Task goal: Return the data below exactly, minus the pictures.

··· Source material

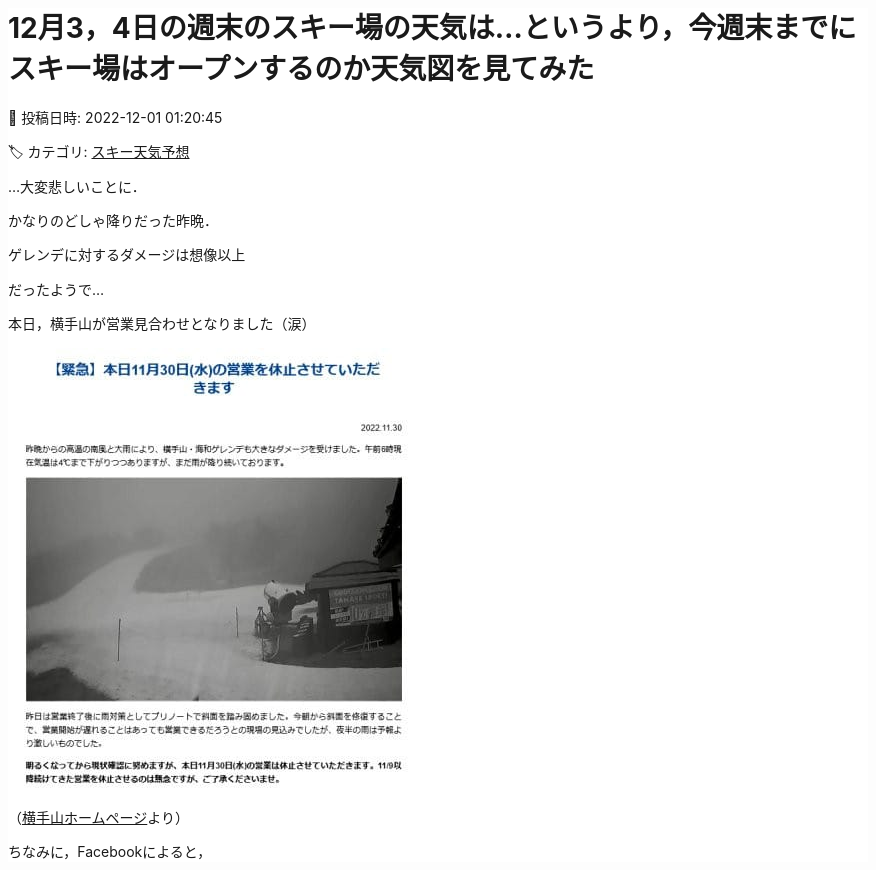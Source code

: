 # 12月3，4日の週末のスキー場の天気は…というより，今週末までにスキー場はオープンするのか天気図を見てみた

📅 投稿日時: 2022-12-01 01:20:45

🏷️ カテゴリ: [スキー天気予想](c6554f5c3c106093b511a8daae23757e8.md)

…大変悲しいことに．


かなりのどしゃ降りだった昨晩．


ゲレンデに対するダメージは想像以上


だったようで…


本日，横手山が営業見合わせとなりました（涙）







![fce044ba25dead5581452507c31bbfa2.jpg](images/fce044ba25dead5581452507c31bbfa2.jpg)




（[横手山ホームページ](https://yokoteyama2307.com/)より）





ちなみに，Facebookによると，

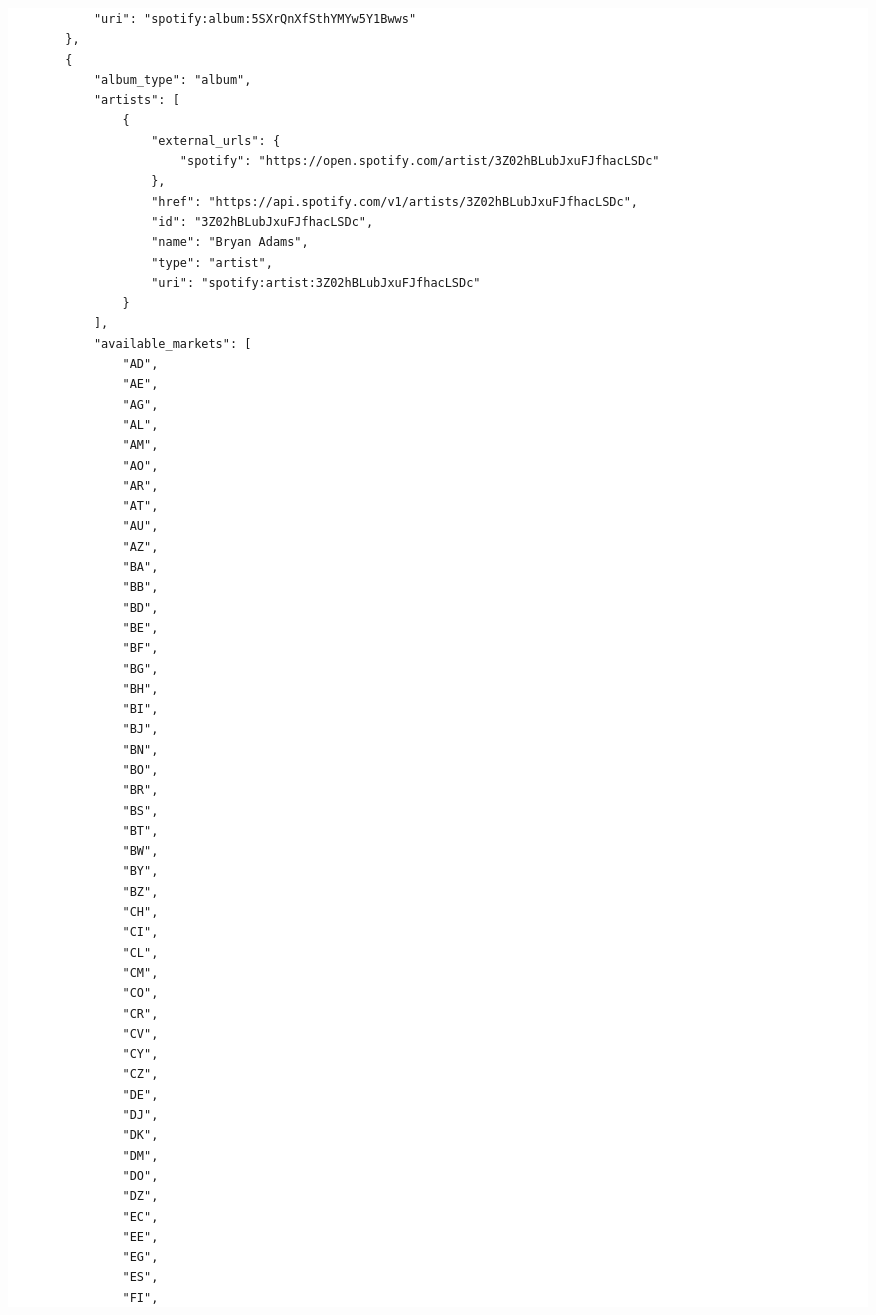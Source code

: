 				"uri": "spotify:album:5SXrQnXfSthYMYw5Y1Bwws"
			},
			{
				"album_type": "album",
				"artists": [
					{
						"external_urls": {
							"spotify": "https://open.spotify.com/artist/3Z02hBLubJxuFJfhacLSDc"
						},
						"href": "https://api.spotify.com/v1/artists/3Z02hBLubJxuFJfhacLSDc",
						"id": "3Z02hBLubJxuFJfhacLSDc",
						"name": "Bryan Adams",
						"type": "artist",
						"uri": "spotify:artist:3Z02hBLubJxuFJfhacLSDc"
					}
				],
				"available_markets": [
					"AD",
					"AE",
					"AG",
					"AL",
					"AM",
					"AO",
					"AR",
					"AT",
					"AU",
					"AZ",
					"BA",
					"BB",
					"BD",
					"BE",
					"BF",
					"BG",
					"BH",
					"BI",
					"BJ",
					"BN",
					"BO",
					"BR",
					"BS",
					"BT",
					"BW",
					"BY",
					"BZ",
					"CH",
					"CI",
					"CL",
					"CM",
					"CO",
					"CR",
					"CV",
					"CY",
					"CZ",
					"DE",
					"DJ",
					"DK",
					"DM",
					"DO",
					"DZ",
					"EC",
					"EE",
					"EG",
					"ES",
					"FI",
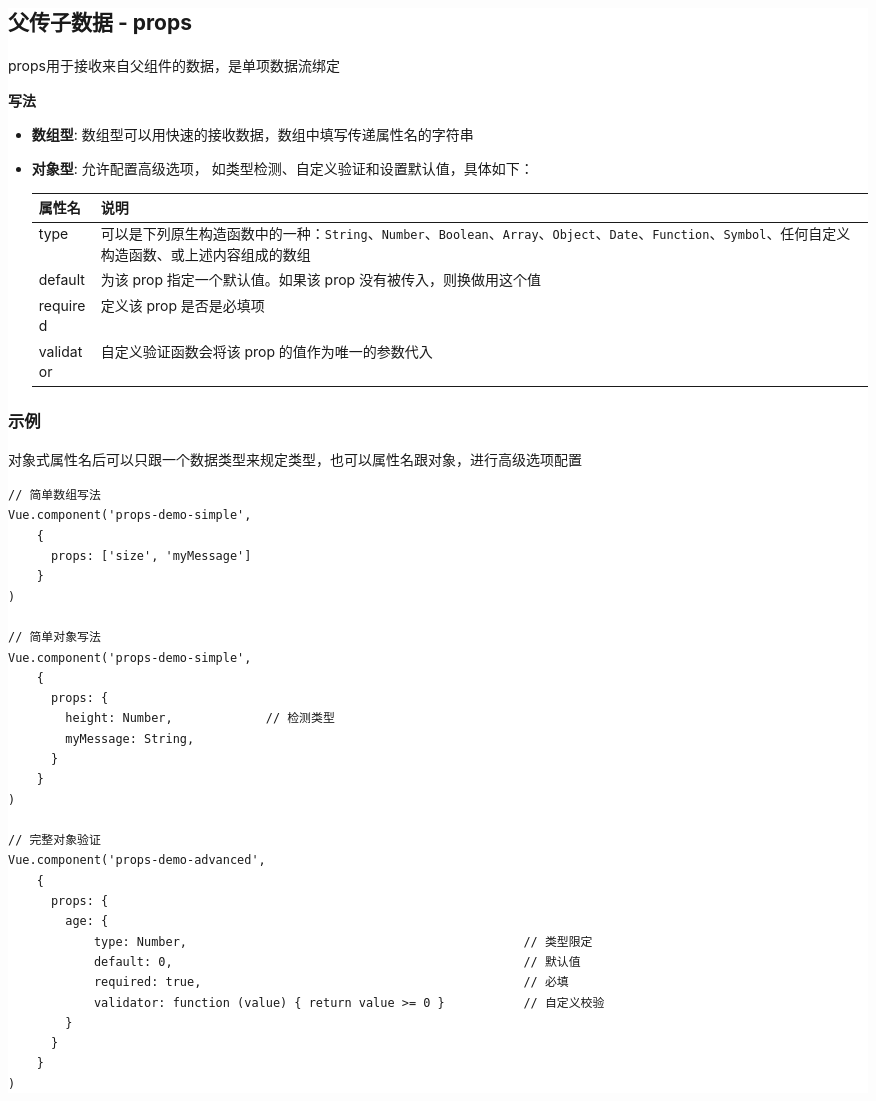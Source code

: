 

## 父传子数据 - props

props用于接收来自父组件的数据，是单项数据流绑定

**写法**

- **数组型**: 数组型可以用快速的接收数据，数组中填写传递属性名的字符串

- **对象型**: 允许配置高级选项， 如类型检测、自定义验证和设置默认值，具体如下：

  | 属性名    | 说明                                                         |
  | --------- | ------------------------------------------------------------ |
  | type      | 可以是下列原生构造函数中的一种：`String`、`Number`、`Boolean`、`Array`、`Object`、`Date`、`Function`、`Symbol`、任何自定义构造函数、或上述内容组成的数组 |
  | default   | 为该 prop 指定一个默认值。如果该 prop 没有被传入，则换做用这个值 |
  | required  | 定义该 prop 是否是必填项                                     |
  | validator | 自定义验证函数会将该 prop 的值作为唯一的参数代入             |
  

### 示例

对象式属性名后可以只跟一个数据类型来规定类型，也可以属性名跟对象，进行高级选项配置

```
// 简单数组写法
Vue.component('props-demo-simple', 
    {
      props: ['size', 'myMessage']
    }
)

// 简单对象写法
Vue.component('props-demo-simple', 
    {
      props: {
        height: Number,				// 检测类型
        myMessage: String,
      }
    }
)

// 完整对象验证
Vue.component('props-demo-advanced', 
	{
      props: {
        age: { 
        	type: Number,												// 类型限定
        	default: 0,													// 默认值
        	required: true,												// 必填
        	validator: function (value) { return value >= 0 }			// 自定义校验
        }
   	  }
	}
)
```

······

Reply:
Source code

: # 12月3，4日の週末のスキー場の天気は…というより，今週末までにスキー場はオープンするのか天気図を見てみた

📅 投稿日時: 2022-12-01 01:20:45

🏷️ カテゴリ: [スキー天気予想](c6554f5c3c106093b511a8daae23757e8.md)

…大変悲しいことに．


かなりのどしゃ降りだった昨晩．


ゲレンデに対するダメージは想像以上


だったようで…


本日，横手山が営業見合わせとなりました（涙）







![fce044ba25dead5581452507c31bbfa2.jpg](images/fce044ba25dead5581452507c31bbfa2.jpg)




（[横手山ホームページ](https://yokoteyama2307.com/)より）





ちなみに，Facebookによると，

Source code

: 				"uri": "spotify:album:5SXrQnXfSthYMYw5Y1Bwws"
			},
			{
				"album_type": "album",
				"artists": [
					{
						"external_urls": {
							"spotify": "https://open.spotify.com/artist/3Z02hBLubJxuFJfhacLSDc"
						},
						"href": "https://api.spotify.com/v1/artists/3Z02hBLubJxuFJfhacLSDc",
						"id": "3Z02hBLubJxuFJfhacLSDc",
						"name": "Bryan Adams",
						"type": "artist",
						"uri": "spotify:artist:3Z02hBLubJxuFJfhacLSDc"
					}
				],
				"available_markets": [
					"AD",
					"AE",
					"AG",
					"AL",
					"AM",
					"AO",
					"AR",
					"AT",
					"AU",
					"AZ",
					"BA",
					"BB",
					"BD",
					"BE",
					"BF",
					"BG",
					"BH",
					"BI",
					"BJ",
					"BN",
					"BO",
					"BR",
					"BS",
					"BT",
					"BW",
					"BY",
					"BZ",
					"CH",
					"CI",
					"CL",
					"CM",
					"CO",
					"CR",
					"CV",
					"CY",
					"CZ",
					"DE",
					"DJ",
					"DK",
					"DM",
					"DO",
					"DZ",
					"EC",
					"EE",
					"EG",
					"ES",
					"FI",
Source code

: 

## 父传子数据 - props

props用于接收来自父组件的数据，是单项数据流绑定

**写法**

- **数组型**: 数组型可以用快速的接收数据，数组中填写传递属性名的字符串

- **对象型**: 允许配置高级选项， 如类型检测、自定义验证和设置默认值，具体如下：

  | 属性名    | 说明                                                         |
  | --------- | ------------------------------------------------------------ |
  | type      | 可以是下列原生构造函数中的一种：`String`、`Number`、`Boolean`、`Array`、`Object`、`Date`、`Function`、`Symbol`、任何自定义构造函数、或上述内容组成的数组 |
  | default   | 为该 prop 指定一个默认值。如果该 prop 没有被传入，则换做用这个值 |
  | required  | 定义该 prop 是否是必填项                                     |
  | validator | 自定义验证函数会将该 prop 的值作为唯一的参数代入             |
  

### 示例

对象式属性名后可以只跟一个数据类型来规定类型，也可以属性名跟对象，进行高级选项配置

```
// 简单数组写法
Vue.component('props-demo-simple', 
    {
      props: ['size', 'myMessage']
    }
)

// 简单对象写法
Vue.component('props-demo-simple', 
    {
      props: {
        height: Number,				// 检测类型
        myMessage: String,
      }
    }
)

// 完整对象验证
Vue.component('props-demo-advanced', 
	{
      props: {
        age: { 
        	type: Number,												// 类型限定
        	default: 0,													// 默认值
        	required: true,												// 必填
        	validator: function (value) { return value >= 0 }			// 自定义校验
        }
   	  }
	}
)
```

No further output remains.